WORK REQUEST: Each line of the entries that contains the word "Game" adds one. Reply with the resulting number only.

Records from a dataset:
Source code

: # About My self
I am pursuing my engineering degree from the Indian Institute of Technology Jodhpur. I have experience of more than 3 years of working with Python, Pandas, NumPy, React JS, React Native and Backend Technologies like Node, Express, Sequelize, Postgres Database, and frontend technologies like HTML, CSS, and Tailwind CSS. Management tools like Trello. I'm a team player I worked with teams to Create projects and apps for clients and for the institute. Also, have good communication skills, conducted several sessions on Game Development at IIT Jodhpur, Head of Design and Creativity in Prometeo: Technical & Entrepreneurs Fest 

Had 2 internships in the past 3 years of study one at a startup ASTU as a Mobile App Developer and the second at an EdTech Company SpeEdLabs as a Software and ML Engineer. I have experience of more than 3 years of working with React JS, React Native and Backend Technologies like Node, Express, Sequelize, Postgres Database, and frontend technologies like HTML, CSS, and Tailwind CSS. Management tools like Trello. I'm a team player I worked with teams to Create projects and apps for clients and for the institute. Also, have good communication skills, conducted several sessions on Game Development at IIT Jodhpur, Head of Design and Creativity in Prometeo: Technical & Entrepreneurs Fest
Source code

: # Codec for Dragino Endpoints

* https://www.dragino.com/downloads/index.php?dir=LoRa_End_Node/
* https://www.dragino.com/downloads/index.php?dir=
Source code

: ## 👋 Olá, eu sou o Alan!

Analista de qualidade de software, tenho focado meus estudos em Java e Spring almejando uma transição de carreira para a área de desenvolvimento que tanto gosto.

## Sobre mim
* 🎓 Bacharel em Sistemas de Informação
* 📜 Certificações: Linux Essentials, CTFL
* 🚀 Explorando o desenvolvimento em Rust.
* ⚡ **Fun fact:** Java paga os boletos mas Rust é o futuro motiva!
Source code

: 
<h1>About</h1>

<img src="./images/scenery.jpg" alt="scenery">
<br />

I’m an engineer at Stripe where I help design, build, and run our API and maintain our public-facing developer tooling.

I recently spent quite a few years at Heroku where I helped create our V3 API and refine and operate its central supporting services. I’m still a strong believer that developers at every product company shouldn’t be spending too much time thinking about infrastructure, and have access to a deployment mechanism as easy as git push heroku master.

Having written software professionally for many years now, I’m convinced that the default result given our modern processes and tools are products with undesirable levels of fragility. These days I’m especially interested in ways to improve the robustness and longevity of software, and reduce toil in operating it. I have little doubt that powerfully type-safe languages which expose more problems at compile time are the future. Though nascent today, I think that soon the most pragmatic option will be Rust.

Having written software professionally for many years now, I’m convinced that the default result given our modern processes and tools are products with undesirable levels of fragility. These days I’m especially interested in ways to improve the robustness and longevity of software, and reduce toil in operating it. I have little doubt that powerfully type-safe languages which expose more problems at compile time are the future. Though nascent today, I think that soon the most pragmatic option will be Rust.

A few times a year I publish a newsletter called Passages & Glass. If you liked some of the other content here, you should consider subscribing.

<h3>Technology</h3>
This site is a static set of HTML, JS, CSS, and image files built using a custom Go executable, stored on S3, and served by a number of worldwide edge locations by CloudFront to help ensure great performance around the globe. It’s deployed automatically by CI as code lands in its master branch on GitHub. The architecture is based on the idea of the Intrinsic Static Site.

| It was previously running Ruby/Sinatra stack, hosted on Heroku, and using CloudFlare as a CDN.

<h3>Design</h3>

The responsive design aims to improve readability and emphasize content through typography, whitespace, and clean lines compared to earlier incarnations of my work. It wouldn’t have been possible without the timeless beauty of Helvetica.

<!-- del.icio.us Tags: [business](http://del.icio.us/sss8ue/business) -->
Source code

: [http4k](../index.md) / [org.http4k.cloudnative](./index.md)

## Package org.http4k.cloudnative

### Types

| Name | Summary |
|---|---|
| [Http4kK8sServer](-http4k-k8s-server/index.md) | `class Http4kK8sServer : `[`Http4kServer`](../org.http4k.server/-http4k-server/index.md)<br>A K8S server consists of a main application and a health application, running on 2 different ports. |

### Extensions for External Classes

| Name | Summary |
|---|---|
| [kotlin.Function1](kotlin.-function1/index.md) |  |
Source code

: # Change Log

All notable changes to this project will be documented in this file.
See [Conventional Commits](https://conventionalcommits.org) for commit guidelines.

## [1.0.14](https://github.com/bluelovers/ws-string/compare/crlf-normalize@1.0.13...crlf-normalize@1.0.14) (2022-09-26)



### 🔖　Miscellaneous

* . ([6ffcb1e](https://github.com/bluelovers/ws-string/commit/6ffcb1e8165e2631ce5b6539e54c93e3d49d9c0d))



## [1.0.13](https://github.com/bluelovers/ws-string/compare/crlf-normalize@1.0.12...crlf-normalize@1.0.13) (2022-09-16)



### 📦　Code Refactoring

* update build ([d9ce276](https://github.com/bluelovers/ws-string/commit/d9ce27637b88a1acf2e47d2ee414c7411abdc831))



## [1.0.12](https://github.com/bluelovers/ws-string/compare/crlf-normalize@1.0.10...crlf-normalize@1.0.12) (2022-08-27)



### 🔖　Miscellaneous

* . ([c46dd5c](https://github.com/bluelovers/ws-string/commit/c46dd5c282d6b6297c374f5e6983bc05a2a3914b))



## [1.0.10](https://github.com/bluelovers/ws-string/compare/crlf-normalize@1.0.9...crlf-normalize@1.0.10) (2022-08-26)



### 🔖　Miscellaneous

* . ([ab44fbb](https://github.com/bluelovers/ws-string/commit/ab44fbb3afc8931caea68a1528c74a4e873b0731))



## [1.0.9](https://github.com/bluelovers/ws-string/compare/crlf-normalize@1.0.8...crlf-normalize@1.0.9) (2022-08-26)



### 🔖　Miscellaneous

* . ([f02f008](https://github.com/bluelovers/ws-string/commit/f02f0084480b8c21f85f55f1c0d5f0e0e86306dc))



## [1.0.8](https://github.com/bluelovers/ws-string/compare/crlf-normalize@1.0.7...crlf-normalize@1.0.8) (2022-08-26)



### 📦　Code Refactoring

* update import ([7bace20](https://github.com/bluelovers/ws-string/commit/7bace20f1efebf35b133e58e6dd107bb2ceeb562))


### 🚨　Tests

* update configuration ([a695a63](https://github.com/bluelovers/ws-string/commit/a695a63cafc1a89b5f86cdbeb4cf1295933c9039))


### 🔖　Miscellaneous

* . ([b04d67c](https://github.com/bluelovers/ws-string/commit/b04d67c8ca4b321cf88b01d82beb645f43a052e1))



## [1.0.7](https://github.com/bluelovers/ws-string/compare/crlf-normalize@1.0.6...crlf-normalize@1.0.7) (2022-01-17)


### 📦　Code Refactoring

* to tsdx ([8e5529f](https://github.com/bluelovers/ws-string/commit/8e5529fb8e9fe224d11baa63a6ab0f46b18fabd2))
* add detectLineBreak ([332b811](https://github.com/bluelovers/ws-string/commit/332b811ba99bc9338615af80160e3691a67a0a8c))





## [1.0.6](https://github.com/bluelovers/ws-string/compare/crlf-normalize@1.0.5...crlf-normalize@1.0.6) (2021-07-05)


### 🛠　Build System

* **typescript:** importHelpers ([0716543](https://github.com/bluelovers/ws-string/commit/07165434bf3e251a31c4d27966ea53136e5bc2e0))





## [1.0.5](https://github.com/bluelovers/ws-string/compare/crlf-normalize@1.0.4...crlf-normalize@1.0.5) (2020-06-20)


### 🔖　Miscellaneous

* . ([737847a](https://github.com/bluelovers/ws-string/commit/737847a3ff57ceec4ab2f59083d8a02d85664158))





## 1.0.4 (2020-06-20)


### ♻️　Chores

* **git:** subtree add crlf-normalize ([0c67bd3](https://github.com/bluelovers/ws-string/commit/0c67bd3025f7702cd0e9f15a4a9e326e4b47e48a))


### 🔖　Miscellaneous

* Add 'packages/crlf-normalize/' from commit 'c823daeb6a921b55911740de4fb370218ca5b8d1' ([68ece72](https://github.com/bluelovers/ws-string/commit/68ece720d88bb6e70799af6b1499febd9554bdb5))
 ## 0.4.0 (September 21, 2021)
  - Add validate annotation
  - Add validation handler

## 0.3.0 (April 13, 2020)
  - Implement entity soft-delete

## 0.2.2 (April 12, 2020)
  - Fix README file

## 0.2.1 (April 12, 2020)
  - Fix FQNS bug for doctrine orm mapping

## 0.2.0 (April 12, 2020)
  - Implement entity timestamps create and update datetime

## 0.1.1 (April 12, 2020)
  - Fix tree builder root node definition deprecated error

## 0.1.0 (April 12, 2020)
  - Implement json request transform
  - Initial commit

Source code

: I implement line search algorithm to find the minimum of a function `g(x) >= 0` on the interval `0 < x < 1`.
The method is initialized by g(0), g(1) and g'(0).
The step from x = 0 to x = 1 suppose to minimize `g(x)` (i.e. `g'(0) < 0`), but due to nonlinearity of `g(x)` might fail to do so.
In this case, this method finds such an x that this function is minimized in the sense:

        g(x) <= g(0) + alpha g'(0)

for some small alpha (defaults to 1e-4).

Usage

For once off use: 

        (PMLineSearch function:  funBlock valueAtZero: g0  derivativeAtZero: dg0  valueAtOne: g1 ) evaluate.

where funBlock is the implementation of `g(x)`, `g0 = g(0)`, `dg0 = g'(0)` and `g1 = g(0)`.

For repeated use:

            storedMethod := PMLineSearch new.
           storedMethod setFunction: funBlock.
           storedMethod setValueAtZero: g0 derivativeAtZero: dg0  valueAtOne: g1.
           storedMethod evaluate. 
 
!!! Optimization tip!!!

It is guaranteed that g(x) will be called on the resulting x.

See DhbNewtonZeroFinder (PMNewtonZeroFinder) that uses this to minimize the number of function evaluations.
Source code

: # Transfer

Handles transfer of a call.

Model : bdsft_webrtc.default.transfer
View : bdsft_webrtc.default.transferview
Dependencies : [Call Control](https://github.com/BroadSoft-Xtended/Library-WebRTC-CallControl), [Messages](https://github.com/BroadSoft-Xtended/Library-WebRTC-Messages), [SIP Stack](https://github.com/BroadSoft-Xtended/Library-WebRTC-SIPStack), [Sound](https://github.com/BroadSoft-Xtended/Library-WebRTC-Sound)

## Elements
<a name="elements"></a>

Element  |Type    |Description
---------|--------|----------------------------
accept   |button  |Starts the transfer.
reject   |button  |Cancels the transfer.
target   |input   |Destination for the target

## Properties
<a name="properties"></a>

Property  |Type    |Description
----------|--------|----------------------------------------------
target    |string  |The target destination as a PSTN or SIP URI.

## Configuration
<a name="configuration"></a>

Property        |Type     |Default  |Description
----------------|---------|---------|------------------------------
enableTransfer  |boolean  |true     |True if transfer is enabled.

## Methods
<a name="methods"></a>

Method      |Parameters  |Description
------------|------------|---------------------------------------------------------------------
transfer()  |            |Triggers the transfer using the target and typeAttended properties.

REPLY TO THE EXERCISE: 2